Yo le había enviado un primer texto sobre el riesgo que corrían los trabajadores de las minas de carbón en Colombia. Por supuesto, era pésimo, y quizá no me habría atrevido a hacérselo ver si en ese momento hubiera sabido que como abogado laboral él había defendido a los obreros de Cementos El Cairo tras la masacre del Ejército en febrero de 1963 en Santa Bárbara, Antioquia. Tenía, entonces, el conocimiento más que suficiente para destrozar mi artículo, pero no parecía dispuesto a quitarme el impulso. Siempre alababa mis ejercicios para luego sugerir algún cambio ‘anodino’, también me daba lecciones de por qué no hablar en primera persona en un artículo periodístico o de cómo citar fuentes. “Hay corazón, que es lo que uno debe poner en todo lo que escribe”, decía.

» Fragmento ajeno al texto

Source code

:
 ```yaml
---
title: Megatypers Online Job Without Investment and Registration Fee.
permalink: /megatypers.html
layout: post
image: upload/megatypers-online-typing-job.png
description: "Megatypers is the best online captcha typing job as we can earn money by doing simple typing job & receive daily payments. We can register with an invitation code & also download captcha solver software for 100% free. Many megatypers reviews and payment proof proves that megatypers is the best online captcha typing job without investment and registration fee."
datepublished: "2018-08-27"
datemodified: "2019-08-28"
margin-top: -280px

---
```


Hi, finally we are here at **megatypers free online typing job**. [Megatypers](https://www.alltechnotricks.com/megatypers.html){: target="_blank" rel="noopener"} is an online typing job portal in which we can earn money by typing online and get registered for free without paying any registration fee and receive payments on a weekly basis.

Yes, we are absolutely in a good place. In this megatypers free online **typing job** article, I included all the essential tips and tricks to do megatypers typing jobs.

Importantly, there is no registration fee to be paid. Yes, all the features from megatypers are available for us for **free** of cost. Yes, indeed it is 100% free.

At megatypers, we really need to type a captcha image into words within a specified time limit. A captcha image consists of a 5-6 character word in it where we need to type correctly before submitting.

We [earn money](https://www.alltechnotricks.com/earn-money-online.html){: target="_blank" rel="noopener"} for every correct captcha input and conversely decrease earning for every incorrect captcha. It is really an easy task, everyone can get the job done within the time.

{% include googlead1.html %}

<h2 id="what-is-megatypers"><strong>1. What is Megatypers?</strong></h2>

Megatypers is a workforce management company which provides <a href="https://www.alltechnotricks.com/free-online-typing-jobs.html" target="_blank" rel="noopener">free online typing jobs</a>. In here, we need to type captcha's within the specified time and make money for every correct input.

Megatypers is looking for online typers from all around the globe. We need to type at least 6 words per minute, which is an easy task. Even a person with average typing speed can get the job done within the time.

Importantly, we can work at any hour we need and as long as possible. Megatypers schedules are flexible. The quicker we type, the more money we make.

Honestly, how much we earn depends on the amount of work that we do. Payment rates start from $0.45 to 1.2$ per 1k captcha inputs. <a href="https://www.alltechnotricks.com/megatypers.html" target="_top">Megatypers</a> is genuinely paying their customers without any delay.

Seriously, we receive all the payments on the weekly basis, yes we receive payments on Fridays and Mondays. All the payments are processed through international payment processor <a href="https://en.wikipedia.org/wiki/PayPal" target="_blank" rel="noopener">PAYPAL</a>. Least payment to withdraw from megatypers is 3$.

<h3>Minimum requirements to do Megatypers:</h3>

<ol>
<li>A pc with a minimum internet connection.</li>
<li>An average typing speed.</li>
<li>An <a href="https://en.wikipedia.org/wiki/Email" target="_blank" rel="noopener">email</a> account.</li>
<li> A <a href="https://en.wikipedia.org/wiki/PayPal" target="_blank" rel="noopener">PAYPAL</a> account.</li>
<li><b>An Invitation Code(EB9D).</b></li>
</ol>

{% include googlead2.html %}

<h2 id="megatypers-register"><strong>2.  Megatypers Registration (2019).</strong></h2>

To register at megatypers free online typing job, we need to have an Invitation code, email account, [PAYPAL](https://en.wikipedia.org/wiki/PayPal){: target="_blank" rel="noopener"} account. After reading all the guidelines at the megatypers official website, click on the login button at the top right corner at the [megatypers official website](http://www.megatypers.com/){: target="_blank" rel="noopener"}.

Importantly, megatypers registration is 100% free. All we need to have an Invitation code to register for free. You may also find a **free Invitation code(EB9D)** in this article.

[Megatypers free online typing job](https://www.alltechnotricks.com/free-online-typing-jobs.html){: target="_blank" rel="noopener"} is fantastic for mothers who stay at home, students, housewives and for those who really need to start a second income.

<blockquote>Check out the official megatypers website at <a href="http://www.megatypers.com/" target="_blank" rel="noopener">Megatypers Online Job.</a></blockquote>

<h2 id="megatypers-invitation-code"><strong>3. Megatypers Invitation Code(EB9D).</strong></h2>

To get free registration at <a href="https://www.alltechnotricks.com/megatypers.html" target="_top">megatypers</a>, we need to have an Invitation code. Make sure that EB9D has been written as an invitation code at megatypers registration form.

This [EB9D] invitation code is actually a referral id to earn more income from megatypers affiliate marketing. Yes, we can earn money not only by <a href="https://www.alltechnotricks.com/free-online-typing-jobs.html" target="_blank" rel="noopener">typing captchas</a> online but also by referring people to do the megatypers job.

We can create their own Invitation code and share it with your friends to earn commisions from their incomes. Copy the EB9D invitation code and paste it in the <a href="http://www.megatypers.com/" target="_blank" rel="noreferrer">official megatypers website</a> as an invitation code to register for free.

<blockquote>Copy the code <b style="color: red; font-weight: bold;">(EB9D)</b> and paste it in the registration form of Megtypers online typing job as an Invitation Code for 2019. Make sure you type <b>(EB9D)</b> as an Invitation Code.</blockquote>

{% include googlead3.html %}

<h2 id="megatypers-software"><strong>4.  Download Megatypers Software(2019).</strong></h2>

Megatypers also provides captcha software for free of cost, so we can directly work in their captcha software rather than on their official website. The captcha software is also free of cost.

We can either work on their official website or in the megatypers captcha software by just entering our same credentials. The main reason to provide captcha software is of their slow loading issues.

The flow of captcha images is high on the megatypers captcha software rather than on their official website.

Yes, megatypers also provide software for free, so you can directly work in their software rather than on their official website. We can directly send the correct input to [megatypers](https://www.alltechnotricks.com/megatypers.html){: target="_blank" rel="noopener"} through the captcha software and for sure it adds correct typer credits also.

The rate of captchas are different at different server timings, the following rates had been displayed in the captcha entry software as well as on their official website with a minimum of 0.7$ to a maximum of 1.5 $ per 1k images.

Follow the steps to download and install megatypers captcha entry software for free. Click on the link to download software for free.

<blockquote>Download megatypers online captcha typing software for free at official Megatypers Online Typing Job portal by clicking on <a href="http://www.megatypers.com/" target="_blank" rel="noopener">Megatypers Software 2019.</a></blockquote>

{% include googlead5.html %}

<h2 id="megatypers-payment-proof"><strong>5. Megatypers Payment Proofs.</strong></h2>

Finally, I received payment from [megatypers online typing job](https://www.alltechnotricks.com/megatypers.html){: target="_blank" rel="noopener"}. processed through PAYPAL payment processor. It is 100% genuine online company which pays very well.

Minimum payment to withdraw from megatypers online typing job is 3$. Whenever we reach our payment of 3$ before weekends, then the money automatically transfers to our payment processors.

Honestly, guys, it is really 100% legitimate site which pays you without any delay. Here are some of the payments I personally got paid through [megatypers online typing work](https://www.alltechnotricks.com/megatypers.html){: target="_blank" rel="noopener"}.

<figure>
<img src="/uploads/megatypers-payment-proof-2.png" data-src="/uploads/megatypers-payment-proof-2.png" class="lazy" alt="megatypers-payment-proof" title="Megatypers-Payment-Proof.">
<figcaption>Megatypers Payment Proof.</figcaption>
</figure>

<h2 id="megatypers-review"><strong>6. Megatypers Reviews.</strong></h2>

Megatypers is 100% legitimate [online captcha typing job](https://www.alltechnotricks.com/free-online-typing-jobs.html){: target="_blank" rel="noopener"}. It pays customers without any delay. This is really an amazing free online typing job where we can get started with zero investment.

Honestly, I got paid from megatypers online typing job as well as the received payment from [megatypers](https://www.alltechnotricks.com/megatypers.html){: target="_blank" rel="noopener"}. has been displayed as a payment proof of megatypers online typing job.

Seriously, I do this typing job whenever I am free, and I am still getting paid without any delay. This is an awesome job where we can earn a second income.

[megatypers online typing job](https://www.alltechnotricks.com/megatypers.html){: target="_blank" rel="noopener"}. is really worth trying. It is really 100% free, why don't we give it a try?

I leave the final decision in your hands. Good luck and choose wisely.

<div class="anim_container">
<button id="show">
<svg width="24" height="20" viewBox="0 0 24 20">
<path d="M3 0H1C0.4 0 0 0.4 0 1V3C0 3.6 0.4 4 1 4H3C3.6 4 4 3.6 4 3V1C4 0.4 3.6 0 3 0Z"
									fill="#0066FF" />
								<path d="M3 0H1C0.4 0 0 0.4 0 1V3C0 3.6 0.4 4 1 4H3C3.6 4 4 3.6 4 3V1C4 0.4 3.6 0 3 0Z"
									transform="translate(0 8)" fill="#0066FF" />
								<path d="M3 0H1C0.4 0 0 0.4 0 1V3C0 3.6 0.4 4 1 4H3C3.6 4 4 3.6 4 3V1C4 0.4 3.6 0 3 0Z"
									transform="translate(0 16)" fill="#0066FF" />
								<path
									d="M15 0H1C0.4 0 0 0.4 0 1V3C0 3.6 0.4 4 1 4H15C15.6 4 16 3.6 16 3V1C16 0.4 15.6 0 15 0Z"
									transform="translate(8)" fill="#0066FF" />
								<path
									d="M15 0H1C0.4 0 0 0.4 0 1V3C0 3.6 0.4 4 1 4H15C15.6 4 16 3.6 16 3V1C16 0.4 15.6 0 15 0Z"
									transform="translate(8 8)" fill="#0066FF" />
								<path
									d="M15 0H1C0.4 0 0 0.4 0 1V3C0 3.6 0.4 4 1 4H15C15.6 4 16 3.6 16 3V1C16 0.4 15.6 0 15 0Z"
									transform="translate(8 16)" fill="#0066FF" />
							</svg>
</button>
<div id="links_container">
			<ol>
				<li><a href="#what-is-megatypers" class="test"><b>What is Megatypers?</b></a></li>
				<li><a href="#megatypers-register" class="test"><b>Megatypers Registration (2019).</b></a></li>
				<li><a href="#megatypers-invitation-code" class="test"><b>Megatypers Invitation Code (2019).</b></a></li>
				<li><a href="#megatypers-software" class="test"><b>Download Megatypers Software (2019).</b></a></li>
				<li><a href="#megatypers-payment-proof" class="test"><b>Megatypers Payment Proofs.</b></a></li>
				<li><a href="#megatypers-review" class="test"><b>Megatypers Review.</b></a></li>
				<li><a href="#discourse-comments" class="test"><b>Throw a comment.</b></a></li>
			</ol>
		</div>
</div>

Él lo puso sin duda en las cientos de columnas que desde finales de los setenta publicó en medios de comunicación como El Espectador, El Mundo de Medellín, El Colombiano, Cromos y SoHo. Allí se dedicaba a criticar la impunidad, las castas políticas, el sesgo de los medios, los crímenes oficiales y la falta de acción del gobierno, entre muchos otros temas, escribiendo con sátira ácida unas veces y con pluma flagelante otras. En 1987 un joven le dio la bendición en el centro de Medellín y le advirtió que él era el siguiente en la lista en la que también estuvo Héctor Abad Gómez, asesinado poco antes. La única solución fue exiliarse en España durante tres años.

Aunque la amenaza cortó su ánimo para escribir durante un tiempo, nunca lo alejó de su pasión por la denuncia. Dos años después de regresar al país retomó las columnas que escribió hasta 2007. Ese mismo año, él fue el primer familiar a quien le dije que renunciaba a la medicina para inclinarme por el periodismo. Al fin, sus ediciones sutiles y sus calificaciones exageradas habían logrado que esa carrera fuera nuestro segundo lazo, después del de mi mamá.

Luego llegaron las conversaciones para criticar lo que él llamaba “periodismo insustancial”, aquel de crónicas livianas que no expresan realidades profundas o de preguntas que no hacen que el entrevistado se comprometa. Mi abuelo me enseñó que la neutralidad no es un valor del periodismo, “pues el único valor que tiene que servir es el de la verdad”.

Me guió leyendo entre líneas los ejemplares de El Tiempo, El Espectador y El Colombiano que comparábamos. Y, de paso, me implantaba la idea de que las virtudes no derivan de los apellidos, para que ni él ni yo cayéramos en el problema de las castas que tanto criticaba, porque, como sentenció en un artículo de El Mundo del 6 de marzo de 1981, “Colombia está rígidamente jerarquizada, y linajes y estirpes convocan arterias y genes para justificar un designio providencial, que los pone al mando (...) Hijos y nietos, bisnietos, tataranietos y choznos, heredan, con el apellido, el privilegio”.